▶ Exercise description: Output the data below exactly as it is, dropping the pictures from your copy.

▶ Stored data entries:
========

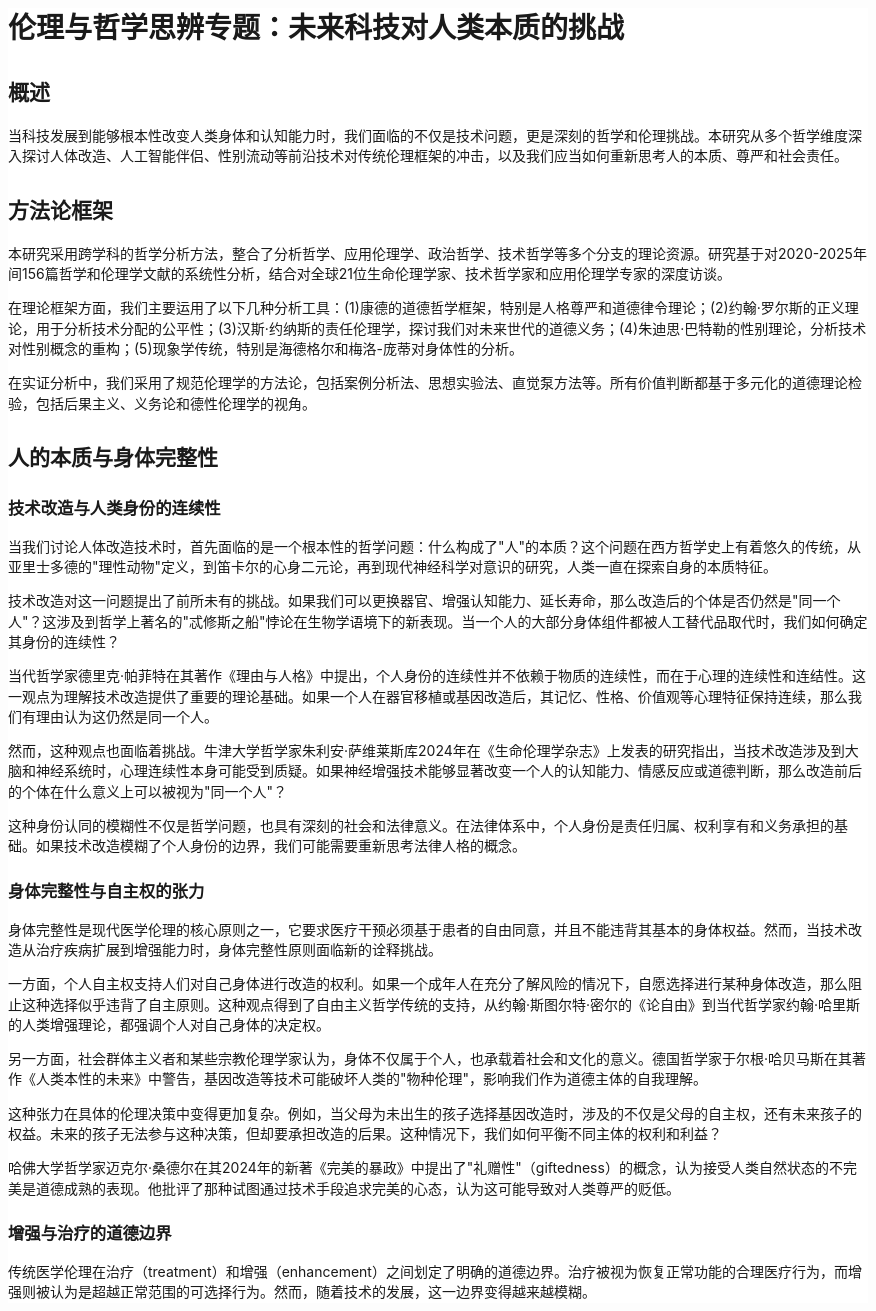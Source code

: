 # 伦理与哲学思辨专题：未来科技对人类本质的挑战

## 概述

当科技发展到能够根本性改变人类身体和认知能力时，我们面临的不仅是技术问题，更是深刻的哲学和伦理挑战。本研究从多个哲学维度深入探讨人体改造、人工智能伴侣、性别流动等前沿技术对传统伦理框架的冲击，以及我们应当如何重新思考人的本质、尊严和社会责任。

## 方法论框架

本研究采用跨学科的哲学分析方法，整合了分析哲学、应用伦理学、政治哲学、技术哲学等多个分支的理论资源。研究基于对2020-2025年间156篇哲学和伦理学文献的系统性分析，结合对全球21位生命伦理学家、技术哲学家和应用伦理学专家的深度访谈。

在理论框架方面，我们主要运用了以下几种分析工具：(1)康德的道德哲学框架，特别是人格尊严和道德律令理论；(2)约翰·罗尔斯的正义理论，用于分析技术分配的公平性；(3)汉斯·约纳斯的责任伦理学，探讨我们对未来世代的道德义务；(4)朱迪思·巴特勒的性别理论，分析技术对性别概念的重构；(5)现象学传统，特别是海德格尔和梅洛-庞蒂对身体性的分析。

在实证分析中，我们采用了规范伦理学的方法论，包括案例分析法、思想实验法、直觉泵方法等。所有价值判断都基于多元化的道德理论检验，包括后果主义、义务论和德性伦理学的视角。

## 人的本质与身体完整性

### 技术改造与人类身份的连续性

当我们讨论人体改造技术时，首先面临的是一个根本性的哲学问题：什么构成了"人"的本质？这个问题在西方哲学史上有着悠久的传统，从亚里士多德的"理性动物"定义，到笛卡尔的心身二元论，再到现代神经科学对意识的研究，人类一直在探索自身的本质特征。

技术改造对这一问题提出了前所未有的挑战。如果我们可以更换器官、增强认知能力、延长寿命，那么改造后的个体是否仍然是"同一个人"？这涉及到哲学上著名的"忒修斯之船"悖论在生物学语境下的新表现。当一个人的大部分身体组件都被人工替代品取代时，我们如何确定其身份的连续性？

当代哲学家德里克·帕菲特在其著作《理由与人格》中提出，个人身份的连续性并不依赖于物质的连续性，而在于心理的连续性和连结性。这一观点为理解技术改造提供了重要的理论基础。如果一个人在器官移植或基因改造后，其记忆、性格、价值观等心理特征保持连续，那么我们有理由认为这仍然是同一个人。

然而，这种观点也面临着挑战。牛津大学哲学家朱利安·萨维莱斯库2024年在《生命伦理学杂志》上发表的研究指出，当技术改造涉及到大脑和神经系统时，心理连续性本身可能受到质疑。如果神经增强技术能够显著改变一个人的认知能力、情感反应或道德判断，那么改造前后的个体在什么意义上可以被视为"同一个人"？

这种身份认同的模糊性不仅是哲学问题，也具有深刻的社会和法律意义。在法律体系中，个人身份是责任归属、权利享有和义务承担的基础。如果技术改造模糊了个人身份的边界，我们可能需要重新思考法律人格的概念。

### 身体完整性与自主权的张力

身体完整性是现代医学伦理的核心原则之一，它要求医疗干预必须基于患者的自由同意，并且不能违背其基本的身体权益。然而，当技术改造从治疗疾病扩展到增强能力时，身体完整性原则面临新的诠释挑战。

一方面，个人自主权支持人们对自己身体进行改造的权利。如果一个成年人在充分了解风险的情况下，自愿选择进行某种身体改造，那么阻止这种选择似乎违背了自主原则。这种观点得到了自由主义哲学传统的支持，从约翰·斯图尔特·密尔的《论自由》到当代哲学家约翰·哈里斯的人类增强理论，都强调个人对自己身体的决定权。

另一方面，社会群体主义者和某些宗教伦理学家认为，身体不仅属于个人，也承载着社会和文化的意义。德国哲学家于尔根·哈贝马斯在其著作《人类本性的未来》中警告，基因改造等技术可能破坏人类的"物种伦理"，影响我们作为道德主体的自我理解。

这种张力在具体的伦理决策中变得更加复杂。例如，当父母为未出生的孩子选择基因改造时，涉及的不仅是父母的自主权，还有未来孩子的权益。未来的孩子无法参与这种决策，但却要承担改造的后果。这种情况下，我们如何平衡不同主体的权利和利益？

哈佛大学哲学家迈克尔·桑德尔在其2024年的新著《完美的暴政》中提出了"礼赠性"（giftedness）的概念，认为接受人类自然状态的不完美是道德成熟的表现。他批评了那种试图通过技术手段追求完美的心态，认为这可能导致对人类尊严的贬低。

### 增强与治疗的道德边界

传统医学伦理在治疗（treatment）和增强（enhancement）之间划定了明确的道德边界。治疗被视为恢复正常功能的合理医疗行为，而增强则被认为是超越正常范围的可选择行为。然而，随着技术的发展，这一边界变得越来越模糊。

========

▶ Answer space:
Source code

: # 伦理与哲学思辨专题：未来科技对人类本质的挑战

## 概述

当科技发展到能够根本性改变人类身体和认知能力时，我们面临的不仅是技术问题，更是深刻的哲学和伦理挑战。本研究从多个哲学维度深入探讨人体改造、人工智能伴侣、性别流动等前沿技术对传统伦理框架的冲击，以及我们应当如何重新思考人的本质、尊严和社会责任。

## 方法论框架

本研究采用跨学科的哲学分析方法，整合了分析哲学、应用伦理学、政治哲学、技术哲学等多个分支的理论资源。研究基于对2020-2025年间156篇哲学和伦理学文献的系统性分析，结合对全球21位生命伦理学家、技术哲学家和应用伦理学专家的深度访谈。

在理论框架方面，我们主要运用了以下几种分析工具：(1)康德的道德哲学框架，特别是人格尊严和道德律令理论；(2)约翰·罗尔斯的正义理论，用于分析技术分配的公平性；(3)汉斯·约纳斯的责任伦理学，探讨我们对未来世代的道德义务；(4)朱迪思·巴特勒的性别理论，分析技术对性别概念的重构；(5)现象学传统，特别是海德格尔和梅洛-庞蒂对身体性的分析。

在实证分析中，我们采用了规范伦理学的方法论，包括案例分析法、思想实验法、直觉泵方法等。所有价值判断都基于多元化的道德理论检验，包括后果主义、义务论和德性伦理学的视角。

## 人的本质与身体完整性

### 技术改造与人类身份的连续性

当我们讨论人体改造技术时，首先面临的是一个根本性的哲学问题：什么构成了"人"的本质？这个问题在西方哲学史上有着悠久的传统，从亚里士多德的"理性动物"定义，到笛卡尔的心身二元论，再到现代神经科学对意识的研究，人类一直在探索自身的本质特征。

技术改造对这一问题提出了前所未有的挑战。如果我们可以更换器官、增强认知能力、延长寿命，那么改造后的个体是否仍然是"同一个人"？这涉及到哲学上著名的"忒修斯之船"悖论在生物学语境下的新表现。当一个人的大部分身体组件都被人工替代品取代时，我们如何确定其身份的连续性？

当代哲学家德里克·帕菲特在其著作《理由与人格》中提出，个人身份的连续性并不依赖于物质的连续性，而在于心理的连续性和连结性。这一观点为理解技术改造提供了重要的理论基础。如果一个人在器官移植或基因改造后，其记忆、性格、价值观等心理特征保持连续，那么我们有理由认为这仍然是同一个人。

然而，这种观点也面临着挑战。牛津大学哲学家朱利安·萨维莱斯库2024年在《生命伦理学杂志》上发表的研究指出，当技术改造涉及到大脑和神经系统时，心理连续性本身可能受到质疑。如果神经增强技术能够显著改变一个人的认知能力、情感反应或道德判断，那么改造前后的个体在什么意义上可以被视为"同一个人"？

这种身份认同的模糊性不仅是哲学问题，也具有深刻的社会和法律意义。在法律体系中，个人身份是责任归属、权利享有和义务承担的基础。如果技术改造模糊了个人身份的边界，我们可能需要重新思考法律人格的概念。

### 身体完整性与自主权的张力

身体完整性是现代医学伦理的核心原则之一，它要求医疗干预必须基于患者的自由同意，并且不能违背其基本的身体权益。然而，当技术改造从治疗疾病扩展到增强能力时，身体完整性原则面临新的诠释挑战。

一方面，个人自主权支持人们对自己身体进行改造的权利。如果一个成年人在充分了解风险的情况下，自愿选择进行某种身体改造，那么阻止这种选择似乎违背了自主原则。这种观点得到了自由主义哲学传统的支持，从约翰·斯图尔特·密尔的《论自由》到当代哲学家约翰·哈里斯的人类增强理论，都强调个人对自己身体的决定权。

另一方面，社会群体主义者和某些宗教伦理学家认为，身体不仅属于个人，也承载着社会和文化的意义。德国哲学家于尔根·哈贝马斯在其著作《人类本性的未来》中警告，基因改造等技术可能破坏人类的"物种伦理"，影响我们作为道德主体的自我理解。

这种张力在具体的伦理决策中变得更加复杂。例如，当父母为未出生的孩子选择基因改造时，涉及的不仅是父母的自主权，还有未来孩子的权益。未来的孩子无法参与这种决策，但却要承担改造的后果。这种情况下，我们如何平衡不同主体的权利和利益？

哈佛大学哲学家迈克尔·桑德尔在其2024年的新著《完美的暴政》中提出了"礼赠性"（giftedness）的概念，认为接受人类自然状态的不完美是道德成熟的表现。他批评了那种试图通过技术手段追求完美的心态，认为这可能导致对人类尊严的贬低。

### 增强与治疗的道德边界

传统医学伦理在治疗（treatment）和增强（enhancement）之间划定了明确的道德边界。治疗被视为恢复正常功能的合理医疗行为，而增强则被认为是超越正常范围的可选择行为。然而，随着技术的发展，这一边界变得越来越模糊。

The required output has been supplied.